Source texts of formatted documents:
*** Begin section ***
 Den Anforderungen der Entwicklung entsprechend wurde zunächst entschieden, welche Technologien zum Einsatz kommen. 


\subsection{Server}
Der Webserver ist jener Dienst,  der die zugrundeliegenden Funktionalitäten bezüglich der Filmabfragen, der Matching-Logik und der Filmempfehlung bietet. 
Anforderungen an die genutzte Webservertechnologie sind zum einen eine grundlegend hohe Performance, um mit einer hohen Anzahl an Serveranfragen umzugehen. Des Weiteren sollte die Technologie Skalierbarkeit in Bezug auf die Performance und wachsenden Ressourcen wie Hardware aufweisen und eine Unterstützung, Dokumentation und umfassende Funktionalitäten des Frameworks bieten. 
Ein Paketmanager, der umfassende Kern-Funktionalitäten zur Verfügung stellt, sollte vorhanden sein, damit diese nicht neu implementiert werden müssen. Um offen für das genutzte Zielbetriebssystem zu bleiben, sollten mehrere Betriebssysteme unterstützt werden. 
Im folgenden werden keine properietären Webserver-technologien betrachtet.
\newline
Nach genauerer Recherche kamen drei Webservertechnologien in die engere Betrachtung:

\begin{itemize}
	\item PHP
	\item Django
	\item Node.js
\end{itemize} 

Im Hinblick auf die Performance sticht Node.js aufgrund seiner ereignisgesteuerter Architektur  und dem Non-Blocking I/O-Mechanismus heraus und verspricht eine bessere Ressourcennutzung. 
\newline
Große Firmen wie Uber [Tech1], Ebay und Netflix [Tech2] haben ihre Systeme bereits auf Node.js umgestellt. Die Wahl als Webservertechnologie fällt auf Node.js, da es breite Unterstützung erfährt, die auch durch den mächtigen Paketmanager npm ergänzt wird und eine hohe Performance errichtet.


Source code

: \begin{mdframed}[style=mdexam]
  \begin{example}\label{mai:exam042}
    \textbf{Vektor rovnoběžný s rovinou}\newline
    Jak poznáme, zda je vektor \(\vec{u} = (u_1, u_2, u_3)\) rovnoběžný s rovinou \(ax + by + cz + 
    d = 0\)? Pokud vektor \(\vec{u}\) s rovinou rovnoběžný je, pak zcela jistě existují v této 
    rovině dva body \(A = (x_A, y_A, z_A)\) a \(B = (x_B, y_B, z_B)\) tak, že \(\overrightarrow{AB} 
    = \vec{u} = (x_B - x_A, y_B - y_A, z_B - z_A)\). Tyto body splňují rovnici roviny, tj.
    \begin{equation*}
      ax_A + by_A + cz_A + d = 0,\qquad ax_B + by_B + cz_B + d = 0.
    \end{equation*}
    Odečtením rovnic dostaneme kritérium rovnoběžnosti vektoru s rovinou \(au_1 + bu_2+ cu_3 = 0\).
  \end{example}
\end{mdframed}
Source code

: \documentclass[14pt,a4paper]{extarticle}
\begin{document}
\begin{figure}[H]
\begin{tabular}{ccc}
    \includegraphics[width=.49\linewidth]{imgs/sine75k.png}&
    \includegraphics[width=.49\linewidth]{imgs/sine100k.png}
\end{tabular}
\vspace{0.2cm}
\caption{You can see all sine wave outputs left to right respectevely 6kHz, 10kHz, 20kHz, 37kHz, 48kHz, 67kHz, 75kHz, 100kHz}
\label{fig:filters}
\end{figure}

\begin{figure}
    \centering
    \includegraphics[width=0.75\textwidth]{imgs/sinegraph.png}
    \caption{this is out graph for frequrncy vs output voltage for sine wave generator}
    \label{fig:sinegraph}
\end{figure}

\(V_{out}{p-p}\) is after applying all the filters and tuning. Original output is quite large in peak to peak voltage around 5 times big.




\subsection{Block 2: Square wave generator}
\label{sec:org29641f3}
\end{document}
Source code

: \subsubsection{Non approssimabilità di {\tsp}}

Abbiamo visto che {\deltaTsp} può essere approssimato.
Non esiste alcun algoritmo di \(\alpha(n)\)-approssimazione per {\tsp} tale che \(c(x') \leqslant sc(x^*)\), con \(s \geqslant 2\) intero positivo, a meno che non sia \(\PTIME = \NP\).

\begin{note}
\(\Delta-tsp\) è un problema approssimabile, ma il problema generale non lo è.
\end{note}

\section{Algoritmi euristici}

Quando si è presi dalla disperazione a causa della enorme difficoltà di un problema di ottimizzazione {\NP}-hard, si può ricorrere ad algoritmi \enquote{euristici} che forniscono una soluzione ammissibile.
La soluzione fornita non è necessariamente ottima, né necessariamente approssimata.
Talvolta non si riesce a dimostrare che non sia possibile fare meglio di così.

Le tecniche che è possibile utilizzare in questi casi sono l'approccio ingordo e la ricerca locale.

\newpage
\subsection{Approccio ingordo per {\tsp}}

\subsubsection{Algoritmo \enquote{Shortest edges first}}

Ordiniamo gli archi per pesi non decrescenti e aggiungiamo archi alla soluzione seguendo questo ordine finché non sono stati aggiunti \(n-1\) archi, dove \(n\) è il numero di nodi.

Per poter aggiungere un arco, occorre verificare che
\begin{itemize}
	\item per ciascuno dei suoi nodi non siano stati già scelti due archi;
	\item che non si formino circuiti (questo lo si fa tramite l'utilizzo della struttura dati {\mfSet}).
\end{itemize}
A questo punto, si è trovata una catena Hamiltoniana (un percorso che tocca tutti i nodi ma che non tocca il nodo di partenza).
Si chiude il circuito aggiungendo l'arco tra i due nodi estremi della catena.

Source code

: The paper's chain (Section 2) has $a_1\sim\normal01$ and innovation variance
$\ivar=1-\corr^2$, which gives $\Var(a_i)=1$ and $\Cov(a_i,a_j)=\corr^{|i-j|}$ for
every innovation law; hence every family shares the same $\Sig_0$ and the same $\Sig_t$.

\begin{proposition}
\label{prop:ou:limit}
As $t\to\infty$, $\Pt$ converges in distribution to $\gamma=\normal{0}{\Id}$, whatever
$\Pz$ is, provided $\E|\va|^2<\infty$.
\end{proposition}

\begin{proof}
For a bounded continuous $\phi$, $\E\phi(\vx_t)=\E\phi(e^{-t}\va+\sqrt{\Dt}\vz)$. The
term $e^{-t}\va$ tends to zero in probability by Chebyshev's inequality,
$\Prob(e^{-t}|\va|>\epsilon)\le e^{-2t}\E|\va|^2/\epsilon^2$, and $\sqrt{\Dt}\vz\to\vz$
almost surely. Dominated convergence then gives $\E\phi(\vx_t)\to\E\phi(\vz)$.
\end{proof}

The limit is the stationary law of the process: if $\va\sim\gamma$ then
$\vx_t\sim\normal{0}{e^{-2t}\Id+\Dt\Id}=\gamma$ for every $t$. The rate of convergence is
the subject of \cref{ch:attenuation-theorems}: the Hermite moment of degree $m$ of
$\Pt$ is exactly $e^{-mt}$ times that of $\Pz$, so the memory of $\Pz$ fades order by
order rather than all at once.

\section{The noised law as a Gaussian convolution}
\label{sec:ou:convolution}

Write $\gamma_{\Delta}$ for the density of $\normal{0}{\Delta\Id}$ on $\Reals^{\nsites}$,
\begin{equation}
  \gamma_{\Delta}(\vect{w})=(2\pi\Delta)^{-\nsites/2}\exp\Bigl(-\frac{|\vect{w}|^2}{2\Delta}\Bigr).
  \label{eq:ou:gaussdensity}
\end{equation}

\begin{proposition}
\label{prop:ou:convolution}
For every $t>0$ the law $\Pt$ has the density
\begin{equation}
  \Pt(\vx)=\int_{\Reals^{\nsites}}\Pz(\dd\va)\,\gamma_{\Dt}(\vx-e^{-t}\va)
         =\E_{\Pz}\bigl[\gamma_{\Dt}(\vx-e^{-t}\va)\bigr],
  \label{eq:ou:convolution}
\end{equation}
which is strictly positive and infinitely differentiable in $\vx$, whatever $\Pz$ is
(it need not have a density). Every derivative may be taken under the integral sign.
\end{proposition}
*** End section ***
• **Exercise aim**
Transcribe the entries above word for word, from the first line through the line containing "d = 0\)? Pokud", and nothing else.

• **Response box**
 Den Anforderungen der Entwicklung entsprechend wurde zunächst entschieden, welche Technologien zum Einsatz kommen. 


\subsection{Server}
Der Webserver ist jener Dienst,  der die zugrundeliegenden Funktionalitäten bezüglich der Filmabfragen, der Matching-Logik und der Filmempfehlung bietet. 
Anforderungen an die genutzte Webservertechnologie sind zum einen eine grundlegend hohe Performance, um mit einer hohen Anzahl an Serveranfragen umzugehen. Des Weiteren sollte die Technologie Skalierbarkeit in Bezug auf die Performance und wachsenden Ressourcen wie Hardware aufweisen und eine Unterstützung, Dokumentation und umfassende Funktionalitäten des Frameworks bieten. 
Ein Paketmanager, der umfassende Kern-Funktionalitäten zur Verfügung stellt, sollte vorhanden sein, damit diese nicht neu implementiert werden müssen. Um offen für das genutzte Zielbetriebssystem zu bleiben, sollten mehrere Betriebssysteme unterstützt werden. 
Im folgenden werden keine properietären Webserver-technologien betrachtet.
\newline
Nach genauerer Recherche kamen drei Webservertechnologien in die engere Betrachtung:

\begin{itemize}
	\item PHP
	\item Django
	\item Node.js
\end{itemize} 

Im Hinblick auf die Performance sticht Node.js aufgrund seiner ereignisgesteuerter Architektur  und dem Non-Blocking I/O-Mechanismus heraus und verspricht eine bessere Ressourcennutzung. 
\newline
Große Firmen wie Uber [Tech1], Ebay und Netflix [Tech2] haben ihre Systeme bereits auf Node.js umgestellt. Die Wahl als Webservertechnologie fällt auf Node.js, da es breite Unterstützung erfährt, die auch durch den mächtigen Paketmanager npm ergänzt wird und eine hohe Performance errichtet.


Source code

: \begin{mdframed}[style=mdexam]
  \begin{example}\label{mai:exam042}
    \textbf{Vektor rovnoběžný s rovinou}\newline
    Jak poznáme, zda je vektor \(\vec{u} = (u_1, u_2, u_3)\) rovnoběžný s rovinou \(ax + by + cz + 
    d = 0\)? Pokud vektor \(\vec{u}\) s rovinou rovnoběžný je, pak zcela jistě existují v této 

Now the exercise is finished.